When you’re young and in love, “forever” is a word you dare to carve in tree trunks or wedding cakes. Getting older, if you’re not careful, that same word could mean a purgatory of codependence. Such is the wry wisdom of Celeste and Jesse Forever, a romantic comedy whose main characters spend the duration figuring out what the audience already knows: not that they belong together, but that breaking up is hard to do.

For the eponymous L.A. couple played by Rashida Jones and Andy Samberg, directed by Lee Toland Krieger, the courtship phase occurred long ago. Now they’re just two great friends in a failed starter marriage. As obvious as it is that things won’t work out between Celeste the careerist and Jesse the aimless artist, it’s equally obvious that they’re inseparable.
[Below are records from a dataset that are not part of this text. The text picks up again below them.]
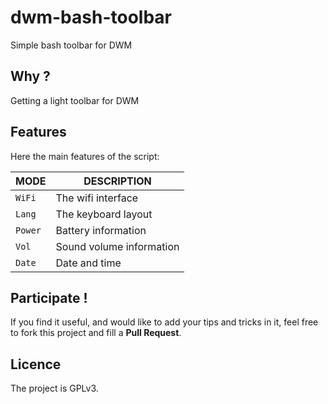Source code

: dwm-bash-toolbar
================
Simple bash toolbar for DWM

## Why ?
Getting a light toolbar for DWM

## Features
Here the main features of the script:

MODE     | DESCRIPTION
---------|------------
`WiFi`   | The wifi interface
`Lang`   | The keyboard layout
`Power`  | Battery information
`Vol`    | Sound volume information
`Date`   | Date and time

## Participate !
If you find it useful, and would like to add your tips and tricks in it,
feel free to fork this project and fill a __Pull Request__.

## Licence
The project is GPLv3.

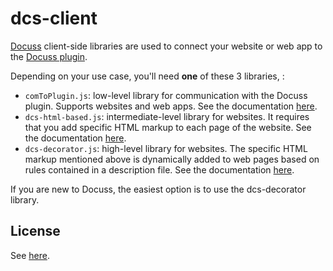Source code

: # dcs-client

[Docuss](https://github.com/sylque/docuss) client-side libraries are used to
connect your website or web app to the
[Docuss plugin](https://github.com/sylque/dcs-discourse-plugin).

Depending on your use case, you'll need **one** of these 3 libraries, :

- `comToPlugin.js`: low-level library for communication with the Docuss plugin.
  Supports websites and web apps. See the documentation [here](comToPlugin.md).
- `dcs-html-based.js`: intermediate-level library for websites. It requires that
  you add specific HTML markup to each page of the website. See the
  documentation [here](dcs-html-based.md).
- `dcs-decorator.js`: high-level library for websites. The specific HTML markup
  mentioned above is dynamically added to web pages based on rules contained in
  a description file. See the documentation [here](dcs-decorator.md).

If you are new to Docuss, the easiest option is to use the dcs-decorator
library.

## License

See [here](https://github.com/sylque/docuss#license).
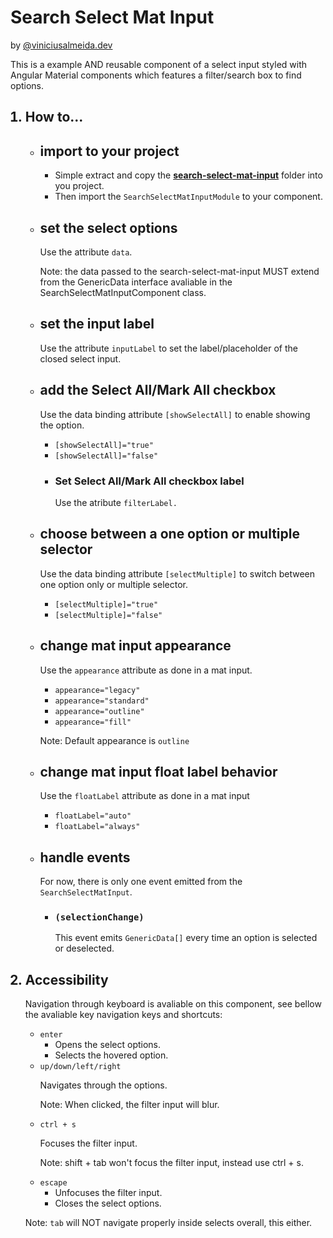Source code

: <div id="intro">
  <h1>Search Select Mat Input</h1>
  <p>by  <a href="https://viniciusalmeida.dev">@viniciusalmeida.dev</a></p>
  <p>
    This is a example AND reusable component of a select input styled with Angular Material components which features a filter/search box to find options.
  </p>
</div>

<div>
  <ol>
    <h2><li id="howto">How to...</li></h2>
    <ul>
      <li>
        <h2>import to your project</h2>
        <ul>
          <li>Simple extract and copy the <strong><a href="src/app/search-select-mat-input">search-select-mat-input</a></strong> folder into you project.</li>
          <li>Then import the <code>SearchSelectMatInputModule</code> to your component.</li>
        </ul>
      </li>
      <li>
        <h2>set the select options</h2>
        <p>Use the attribute <code>data</code>.</p>
        <p>Note: the data passed to the search-select-mat-input MUST extend from the GenericData interface avaliable in the SearchSelectMatInputComponent class.</p>
      </li>
      <li>
        <h2>set the input label</h2>
        <p>Use the attribute <code>inputLabel</code> to set the label/placeholder of the closed select input.</p>
      </li>    
      <li>
        <h2>add the Select All/Mark All checkbox</h2>
        <p>Use the data binding attribute <code>[showSelectAll]</code> to enable showing the option.</p>
        <ul>
          <li>
            <code>[showSelectAll]="true"</code>
          </li>
          <li>
            <code>[showSelectAll]="false"</code>
          </li>
          <li>
            <h3>Set Select All/Mark All checkbox label</h3>
            <p>Use the atribute <code>filterLabel.</code></p>
          </li>
        </ul>
      </li>    
      <li>
        <h2>choose between a one option or multiple selector</h2>
        <p>Use the data binding attribute <code>[selectMultiple]</code> to switch between one option only or multiple selector.</p>
        <ul>
          <li>
            <code>[selectMultiple]="true"</code>
          </li>
          <li>
            <code>[selectMultiple]="false"</code>
          </li>
        </ul>
      </li>    
      <li>
        <h2>change mat input appearance</h2>
        <p>Use the <code>appearance</code> attribute as done in a mat input.</p>
        <ul>
          <li>
            <code>appearance="legacy"</code>
          </li>
          <li>
            <code>appearance="standard"</code>
          </li>
          <li>
            <code>appearance="outline"</code>
          </li>
          <li>
            <code>appearance="fill"</code>
          </li>
        </ul>
        <p>Note: Default appearance is <code>outline</code></p>
      </li>    
      <li>
        <h2>change mat input float label behavior</h2>
        <p>Use the <code>floatLabel</code> attribute as done in a mat input</p>
        <ul>
          <li>
            <code>floatLabel="auto"</code>
          </li>
          <li>
            <code>floatLabel="always"</code>
          </li>
        </ul>
      </li>
      <li>
        <h2>handle events</h2>
        <p>For now, there is only one event emitted from the <code>SearchSelectMatInput</code>.</p>
        <ul>
          <li>
            <h3><code>(selectionChange)</code></h3>
            <p>This event emits <code>GenericData[]</code> every time an option is selected or deselected.</p>
          </li>
        </ul>
      </li>
    </ul>
    <h2><li id="accessibility">Accessibility</li></h2>
    <p>Navigation through keyboard is avaliable on this component, see bellow the avaliable key navigation keys and shortcuts:</p>
    <ul>
      <li>
        <code>enter</code>
        <ul>
          <li>Opens the select options.</li>
          <li>Selects the hovered option.</li>
        </ul>
      </li>
      <li>
        <code>up/down/left/right</code>
        <p>Navigates through the options.</p>
        <p>Note: When clicked, the filter input will blur.</p>
      </li>
      <li>
        <code>ctrl + s</code>
        <p>Focuses the filter input.</p>
        <p>Note: shift + tab won't focus the filter input, instead use ctrl + s.</p>
      </li>
      <li>
        <code>escape</code>
        <ul>
          <li>Unfocuses the filter input.</li>
          <li>Closes the select options.</li>
        </ul>
      </li>
    </ul>
    <p>Note: <code>tab</code> will NOT navigate properly inside selects overall, this either.</p>
  </ol>
</div>
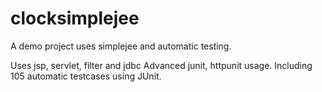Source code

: # clocksimplejee
A demo project uses simplejee and automatic testing.

Uses jsp, servlet, filter and jdbc
Advanced junit, httpunit usage. Including 105 automatic testcases using JUnit.
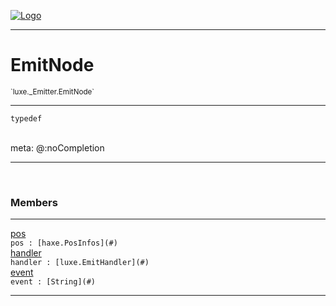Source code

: 
[![Logo](../../../images/logo.png)](../../../api/index.html)

---



<h1>EmitNode</h1>
<small>`luxe._Emitter.EmitNode`</small>



---

`typedef`

<span class="meta">
<br/>meta: @:noCompletion
</span>


---


&nbsp;
&nbsp;







<h3>Members</h3> <hr/><span class="member apipage">
                <a name="pos"><a class="lift" href="#pos">pos</a></a><div class="clear"></div>
                <code class="signature apipage">pos : [haxe.PosInfos](#)</code><br/></span>
            <span class="small_desc_flat"></span><span class="member apipage">
                <a name="handler"><a class="lift" href="#handler">handler</a></a><div class="clear"></div>
                <code class="signature apipage">handler : [luxe.EmitHandler](#)</code><br/></span>
            <span class="small_desc_flat"></span><span class="member apipage">
                <a name="event"><a class="lift" href="#event">event</a></a><div class="clear"></div>
                <code class="signature apipage">event : [String](#)</code><br/></span>
            <span class="small_desc_flat"></span>








---

&nbsp;
&nbsp;
&nbsp;
&nbsp;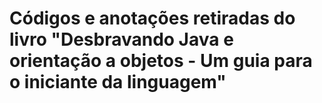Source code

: # Códigos e anotações retiradas do livro "Desbravando Java e orientação a objetos - Um guia para o iniciante da linguagem"
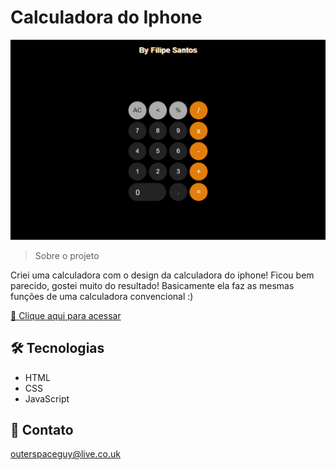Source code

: # Calculadora do Iphone

![preview](./.github/preview.png)

> Sobre o projeto

Criei uma calculadora com o design da calculadora do iphone!
Ficou bem parecido, gostei muito do resultado! Basicamente ela faz as mesmas funções de uma calculadora convencional :)

[🔗 Clique aqui para acessar](https://filipesantos07.github.io/calculadora-FILIPE/)

## 🛠️ Tecnologias

- HTML
- CSS
- JavaScript

## 💛 Contato

outerspaceguy@live.co.uk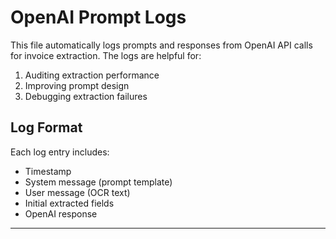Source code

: # OpenAI Prompt Logs

This file automatically logs prompts and responses from OpenAI API calls for invoice extraction. The logs are helpful for:

1. Auditing extraction performance
2. Improving prompt design
3. Debugging extraction failures

## Log Format

Each log entry includes:
- Timestamp
- System message (prompt template)
- User message (OCR text)
- Initial extracted fields
- OpenAI response

---

<!-- Log entries will be automatically appended below this line by the OpenAIRefiner -->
Even after announcing the divorce, they’re still hanging out together, avowing mutual love, running unabashedly through their familiar repertoire of inside jokes, and seriously weirding out their friends (Ari Graynor and Eric Christian Olsen).

To clarify, Celeste points out, “I love Jesse dearly but he doesn’t have a checking account. Or dress shoes. The father of my children will have a car.” He isn’t much help with assembling her IKEA furniture in any functional way, but he knows how to turn it into a robot sculpture. Yet, as soon as another woman (Rebecca Dayan) appears in Jesse’s life, and he suddenly seems ready for adult responsibility, Celeste reconsiders, albeit indignantly. It’s a complicated bundle of feelings, and Jones nails it.

A professional trend forecaster (she’s written a book called Shitegeist), Celeste is accustomed to rattling off pop-cultural pronouncements, and it shows in her withering dismissal of a sweet but slightly unhip financial analyst (Chris Messina) who hits on her in a yoga class. The scene is ingeniously played, a gender reversal of the similar business put over by Woody Allen in Annie Hall, to which Carol Kane famously responded, “That was wonderful. I love being reduced to a cultural stereotype.” Here, Messina’s character duly allows Celeste’s appraisal of him, admitting that in fact he only took the class to meet girls. Later, it takes an obnoxious young pop star (Emma Roberts) to call her on her habit of “contempt prior to investigation.”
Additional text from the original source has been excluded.